42 Ill. 355 | Ill. | 1866
delivered the opinion of the Court :
This was an action on the case brought in the Marion Circuit Court, by Samuel McClelland against the Illinois Central Railroad company, and verdict and judgment for the plaintiff.
The record is brought here by appeal, and various errors assigned, the most important of which we have considered.
All the evidence is in the record, and it fully sustains the finding of the jury upon the third count in the declaration. ¥e have often decided, that it is negligence in a railroad company failing to provide all the most approved appliances to arrest sparks issuing from the smoke stacks of the engine. There was no proof that the engine which threw the sparks into the plaintiff’s meadow was provided with any means by which they might have been arrested. Indeed, it is shown by the testimony of some of the engine-drivers, sworn on behalf of the defendant, that an engine, thus provided, will not throw sparks one hundred feet, though the wind might carry them twenty or thirty feet. Row, as this meadow was one hundred feet from the track of the road, and the sparks were thrown into it by an engine running upon its road, the conclusion is irresistible, that the engine had not the proper appliances. Another engine-driver says, a wood spark might be carried one hundred feet, coal would not. Another says, if the sparks went one hundred feet, he would lay it to the wind, and if no wind, then he would think the engine poor, or that something was out of order. Taking either view, the company was liable, because they should not run “ poor engines,” or those out of order. If they do, they must be held liable for all casualties occasioned thereby.
It is proved, as a general fact, that this company had in use, on their engines, the most approved apparatus known for arresting sparks, but no witness stated that this particular engine had it, and the inference is strong it could not have had it if the testimony of the engine-driver is to be credited.
To rebut the testimony of these men, three other witnesses were called by the plaintiff, who stated, that they had seen, in 1864, the year this accident happened, engines of 'the company throw sparks over one hundred feet. As rebiitting testimony, this was right, and the court properly overruled the objection to its reception, and the motion to exclude it from the jury. On the evidence, the verdict was right.

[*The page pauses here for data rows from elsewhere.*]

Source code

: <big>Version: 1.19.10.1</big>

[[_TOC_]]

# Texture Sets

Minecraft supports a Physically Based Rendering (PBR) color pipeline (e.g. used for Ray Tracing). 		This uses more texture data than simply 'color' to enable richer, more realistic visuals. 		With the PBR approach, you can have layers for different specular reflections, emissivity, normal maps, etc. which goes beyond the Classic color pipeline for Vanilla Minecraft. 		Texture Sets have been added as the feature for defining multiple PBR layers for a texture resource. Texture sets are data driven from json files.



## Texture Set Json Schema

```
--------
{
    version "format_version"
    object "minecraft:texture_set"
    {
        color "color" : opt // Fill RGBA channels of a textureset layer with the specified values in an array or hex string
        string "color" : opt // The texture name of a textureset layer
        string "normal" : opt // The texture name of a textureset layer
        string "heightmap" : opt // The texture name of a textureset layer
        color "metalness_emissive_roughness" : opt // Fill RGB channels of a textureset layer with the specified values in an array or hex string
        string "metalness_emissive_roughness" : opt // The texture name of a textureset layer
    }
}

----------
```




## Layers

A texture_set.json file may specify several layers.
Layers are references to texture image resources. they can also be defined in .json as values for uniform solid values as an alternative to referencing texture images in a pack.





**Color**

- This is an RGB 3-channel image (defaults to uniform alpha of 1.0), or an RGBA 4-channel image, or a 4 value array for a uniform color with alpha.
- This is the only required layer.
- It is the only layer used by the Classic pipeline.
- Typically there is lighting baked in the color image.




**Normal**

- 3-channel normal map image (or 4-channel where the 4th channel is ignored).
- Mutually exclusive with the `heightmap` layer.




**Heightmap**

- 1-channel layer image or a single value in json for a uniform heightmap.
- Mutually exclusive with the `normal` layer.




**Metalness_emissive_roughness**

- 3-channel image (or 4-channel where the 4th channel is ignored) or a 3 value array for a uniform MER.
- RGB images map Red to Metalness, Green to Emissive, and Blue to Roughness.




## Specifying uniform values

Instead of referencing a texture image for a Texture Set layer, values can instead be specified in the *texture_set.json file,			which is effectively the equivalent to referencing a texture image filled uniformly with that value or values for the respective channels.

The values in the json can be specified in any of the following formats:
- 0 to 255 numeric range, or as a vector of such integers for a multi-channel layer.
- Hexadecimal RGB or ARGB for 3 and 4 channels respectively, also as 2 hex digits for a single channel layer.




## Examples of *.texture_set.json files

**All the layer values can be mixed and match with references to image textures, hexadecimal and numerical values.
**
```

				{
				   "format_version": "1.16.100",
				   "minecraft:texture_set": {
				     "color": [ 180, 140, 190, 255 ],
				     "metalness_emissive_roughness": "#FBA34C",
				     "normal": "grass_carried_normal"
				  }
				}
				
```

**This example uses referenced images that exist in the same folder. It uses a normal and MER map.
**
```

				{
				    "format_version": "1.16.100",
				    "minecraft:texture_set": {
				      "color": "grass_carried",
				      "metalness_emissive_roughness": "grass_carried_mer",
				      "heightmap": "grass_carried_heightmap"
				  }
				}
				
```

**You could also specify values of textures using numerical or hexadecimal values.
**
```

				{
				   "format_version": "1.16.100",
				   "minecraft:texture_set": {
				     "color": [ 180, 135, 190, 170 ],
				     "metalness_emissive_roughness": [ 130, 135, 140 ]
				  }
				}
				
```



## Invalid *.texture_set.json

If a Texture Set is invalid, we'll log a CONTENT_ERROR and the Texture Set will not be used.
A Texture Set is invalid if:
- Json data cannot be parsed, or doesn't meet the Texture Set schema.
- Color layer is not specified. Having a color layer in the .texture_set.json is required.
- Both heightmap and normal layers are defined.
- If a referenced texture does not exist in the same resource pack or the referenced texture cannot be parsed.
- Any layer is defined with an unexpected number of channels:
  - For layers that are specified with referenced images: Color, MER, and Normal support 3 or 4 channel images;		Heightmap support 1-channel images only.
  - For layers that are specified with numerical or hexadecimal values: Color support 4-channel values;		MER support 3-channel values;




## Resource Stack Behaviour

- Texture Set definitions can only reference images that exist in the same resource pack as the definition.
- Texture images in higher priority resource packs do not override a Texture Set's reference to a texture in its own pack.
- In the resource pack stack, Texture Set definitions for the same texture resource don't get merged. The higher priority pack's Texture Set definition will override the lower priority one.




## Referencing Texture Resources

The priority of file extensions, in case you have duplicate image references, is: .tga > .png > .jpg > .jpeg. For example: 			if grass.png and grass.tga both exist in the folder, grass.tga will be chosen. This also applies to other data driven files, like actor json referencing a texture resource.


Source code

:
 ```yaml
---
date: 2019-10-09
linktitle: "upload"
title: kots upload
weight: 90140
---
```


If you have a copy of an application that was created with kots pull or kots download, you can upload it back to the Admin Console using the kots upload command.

As to the instructions, the first one asked by the defendant was this: If the defendant has shown to the satisfaction of the jury that the company was, at the time of the fire, using on all their engines the best known appliances to prevent the escape of sparks, then the defendant would not be liable, although the jury may believe, that, by accident, the engines might occasionally get out of order during a trip. If the defendant used the best means at command, and employed competent servants, they have done all the law requires.
This instruction the court gave, after modifying it by striking out the words, “although the jury may believe, that, by accident, the engines might occaionally get out of repair during a trip.” To this modification, the defendant excepted.
If for no other reason, then for this, the modification was perfectly proper and necessary because there was no evidence to that point. The jury are to believe nothing but what is testified to, and there was no testimony that this engine had met with an accident on the trip.
The second instruction is on the hypothesis that it was the duty of the plaintiff’s son and servant, under the circumstances, to endeavor to extinguish the fire.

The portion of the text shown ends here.